Below are the records. Gather each line that holds "Employee".

**Data provided:**
<<<<
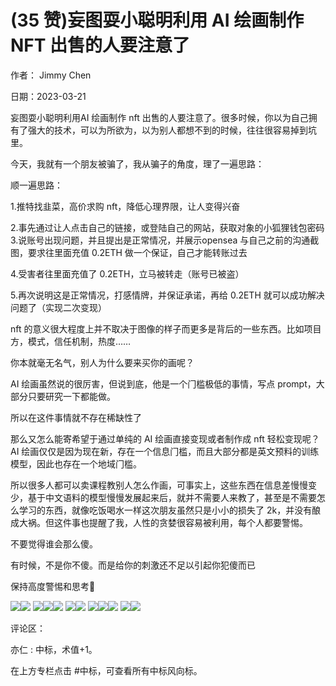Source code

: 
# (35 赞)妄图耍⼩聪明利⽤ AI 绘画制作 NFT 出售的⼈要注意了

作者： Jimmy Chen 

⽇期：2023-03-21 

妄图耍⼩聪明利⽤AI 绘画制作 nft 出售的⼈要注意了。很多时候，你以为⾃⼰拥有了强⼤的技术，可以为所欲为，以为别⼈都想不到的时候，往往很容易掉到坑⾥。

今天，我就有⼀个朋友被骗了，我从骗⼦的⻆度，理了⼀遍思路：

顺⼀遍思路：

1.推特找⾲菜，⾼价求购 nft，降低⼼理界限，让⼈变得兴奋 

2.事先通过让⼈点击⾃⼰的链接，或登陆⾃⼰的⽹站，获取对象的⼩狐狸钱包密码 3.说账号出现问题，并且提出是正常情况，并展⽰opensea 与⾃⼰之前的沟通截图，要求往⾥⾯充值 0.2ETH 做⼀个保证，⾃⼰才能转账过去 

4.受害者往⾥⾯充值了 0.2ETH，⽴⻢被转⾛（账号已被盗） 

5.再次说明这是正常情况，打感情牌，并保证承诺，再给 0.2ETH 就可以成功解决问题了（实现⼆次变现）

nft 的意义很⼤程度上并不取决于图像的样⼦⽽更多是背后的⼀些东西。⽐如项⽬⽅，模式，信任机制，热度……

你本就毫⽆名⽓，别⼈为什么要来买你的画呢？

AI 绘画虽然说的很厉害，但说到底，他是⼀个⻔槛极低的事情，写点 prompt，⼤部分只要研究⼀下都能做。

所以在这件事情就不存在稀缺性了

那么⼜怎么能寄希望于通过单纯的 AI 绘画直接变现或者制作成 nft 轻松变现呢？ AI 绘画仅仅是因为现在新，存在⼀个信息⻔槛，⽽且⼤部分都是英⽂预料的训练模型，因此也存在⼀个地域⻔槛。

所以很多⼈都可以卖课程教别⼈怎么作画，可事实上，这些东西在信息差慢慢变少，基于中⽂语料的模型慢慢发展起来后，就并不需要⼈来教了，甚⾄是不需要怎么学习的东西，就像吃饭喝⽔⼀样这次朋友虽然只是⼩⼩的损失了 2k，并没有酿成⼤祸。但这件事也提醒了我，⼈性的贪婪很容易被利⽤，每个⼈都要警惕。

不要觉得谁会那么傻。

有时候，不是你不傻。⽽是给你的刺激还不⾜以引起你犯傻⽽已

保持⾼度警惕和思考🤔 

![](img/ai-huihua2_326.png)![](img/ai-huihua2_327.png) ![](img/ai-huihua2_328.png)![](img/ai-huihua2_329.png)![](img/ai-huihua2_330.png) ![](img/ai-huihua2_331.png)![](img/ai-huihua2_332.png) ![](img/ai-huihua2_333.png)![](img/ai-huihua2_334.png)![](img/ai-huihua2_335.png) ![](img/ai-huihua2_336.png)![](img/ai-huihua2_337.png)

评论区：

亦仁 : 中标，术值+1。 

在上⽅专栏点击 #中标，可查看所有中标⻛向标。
>>>>
<<<<
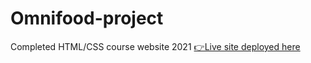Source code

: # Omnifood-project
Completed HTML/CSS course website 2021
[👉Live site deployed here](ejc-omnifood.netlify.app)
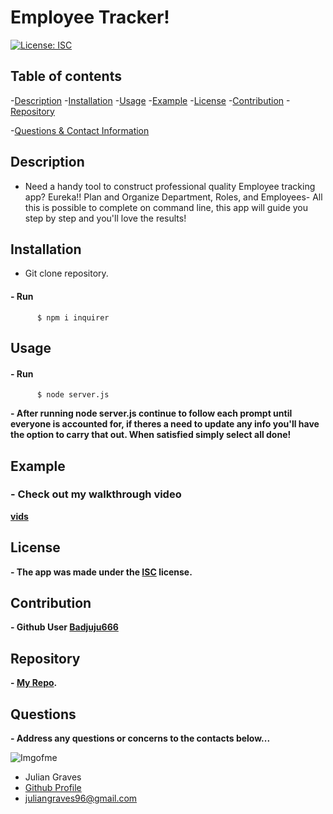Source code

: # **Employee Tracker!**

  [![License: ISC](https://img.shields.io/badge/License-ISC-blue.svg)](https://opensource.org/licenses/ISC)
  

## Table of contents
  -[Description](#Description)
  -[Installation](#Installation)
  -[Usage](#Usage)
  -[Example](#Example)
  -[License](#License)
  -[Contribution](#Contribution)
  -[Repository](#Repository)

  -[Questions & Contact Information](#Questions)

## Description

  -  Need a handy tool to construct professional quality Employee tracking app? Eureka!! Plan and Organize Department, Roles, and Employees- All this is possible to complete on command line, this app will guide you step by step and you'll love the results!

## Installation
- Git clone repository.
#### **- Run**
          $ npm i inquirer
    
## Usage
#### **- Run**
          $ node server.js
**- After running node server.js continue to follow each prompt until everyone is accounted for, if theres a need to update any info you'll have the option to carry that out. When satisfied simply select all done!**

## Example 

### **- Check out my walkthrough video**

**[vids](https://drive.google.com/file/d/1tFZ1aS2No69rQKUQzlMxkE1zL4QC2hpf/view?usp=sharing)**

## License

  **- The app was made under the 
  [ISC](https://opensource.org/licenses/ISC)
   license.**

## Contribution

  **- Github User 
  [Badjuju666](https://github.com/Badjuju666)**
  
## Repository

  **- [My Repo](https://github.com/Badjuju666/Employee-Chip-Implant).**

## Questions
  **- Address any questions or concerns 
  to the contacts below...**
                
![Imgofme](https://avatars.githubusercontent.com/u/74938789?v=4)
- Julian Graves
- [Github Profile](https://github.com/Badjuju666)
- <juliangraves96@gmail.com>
>>>>
**Solution to the problem:**
: # **Employee Tracker!**
  -  Need a handy tool to construct professional quality Employee tracking app? Eureka!! Plan and Organize Department, Roles, and Employees- All this is possible to complete on command line, this app will guide you step by step and you'll love the results!
  **- [My Repo](https://github.com/Badjuju666/Employee-Chip-Implant).**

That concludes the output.